Information supplied:
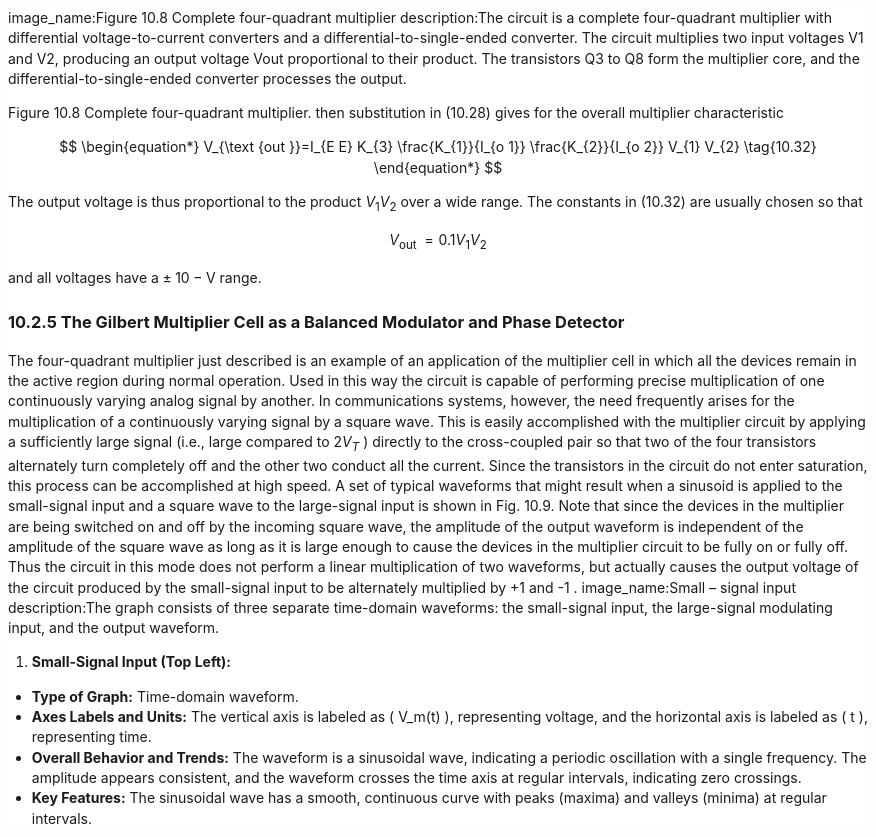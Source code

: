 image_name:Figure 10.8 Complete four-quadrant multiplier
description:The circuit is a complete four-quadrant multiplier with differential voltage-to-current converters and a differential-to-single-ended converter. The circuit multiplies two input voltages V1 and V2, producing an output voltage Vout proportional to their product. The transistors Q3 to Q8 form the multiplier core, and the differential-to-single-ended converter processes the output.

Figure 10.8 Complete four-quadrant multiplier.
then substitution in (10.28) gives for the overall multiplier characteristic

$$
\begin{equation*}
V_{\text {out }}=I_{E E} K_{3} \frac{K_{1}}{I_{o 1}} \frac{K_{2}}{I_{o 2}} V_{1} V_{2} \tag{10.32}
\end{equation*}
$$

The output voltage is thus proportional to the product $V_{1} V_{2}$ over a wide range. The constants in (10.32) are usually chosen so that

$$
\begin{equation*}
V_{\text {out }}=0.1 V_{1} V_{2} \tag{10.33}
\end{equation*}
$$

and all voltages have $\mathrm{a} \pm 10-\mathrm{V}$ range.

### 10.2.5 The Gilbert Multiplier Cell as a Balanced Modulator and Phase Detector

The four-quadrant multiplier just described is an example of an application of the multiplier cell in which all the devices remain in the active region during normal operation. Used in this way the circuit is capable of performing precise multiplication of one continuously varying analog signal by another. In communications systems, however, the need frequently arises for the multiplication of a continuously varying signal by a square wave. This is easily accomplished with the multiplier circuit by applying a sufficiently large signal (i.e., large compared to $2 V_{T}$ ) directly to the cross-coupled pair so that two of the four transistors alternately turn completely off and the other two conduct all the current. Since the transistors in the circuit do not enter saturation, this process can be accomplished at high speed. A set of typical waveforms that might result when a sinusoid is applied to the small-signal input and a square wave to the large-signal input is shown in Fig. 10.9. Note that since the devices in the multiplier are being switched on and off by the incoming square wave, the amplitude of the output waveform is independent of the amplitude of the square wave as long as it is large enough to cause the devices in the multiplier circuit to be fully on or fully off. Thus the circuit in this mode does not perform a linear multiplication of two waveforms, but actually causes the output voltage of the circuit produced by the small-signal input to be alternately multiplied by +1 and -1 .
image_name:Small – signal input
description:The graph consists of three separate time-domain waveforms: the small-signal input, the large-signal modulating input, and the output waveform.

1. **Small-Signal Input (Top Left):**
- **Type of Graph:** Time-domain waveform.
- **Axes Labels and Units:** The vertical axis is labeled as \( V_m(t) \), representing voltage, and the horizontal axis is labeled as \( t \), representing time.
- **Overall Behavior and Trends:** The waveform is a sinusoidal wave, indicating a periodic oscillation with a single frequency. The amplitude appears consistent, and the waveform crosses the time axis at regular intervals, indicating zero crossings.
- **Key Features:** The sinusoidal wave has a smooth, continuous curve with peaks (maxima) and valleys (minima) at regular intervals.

What the task asks: A single number is needed: how many lines of the material contain the word "range".

Written answer: 2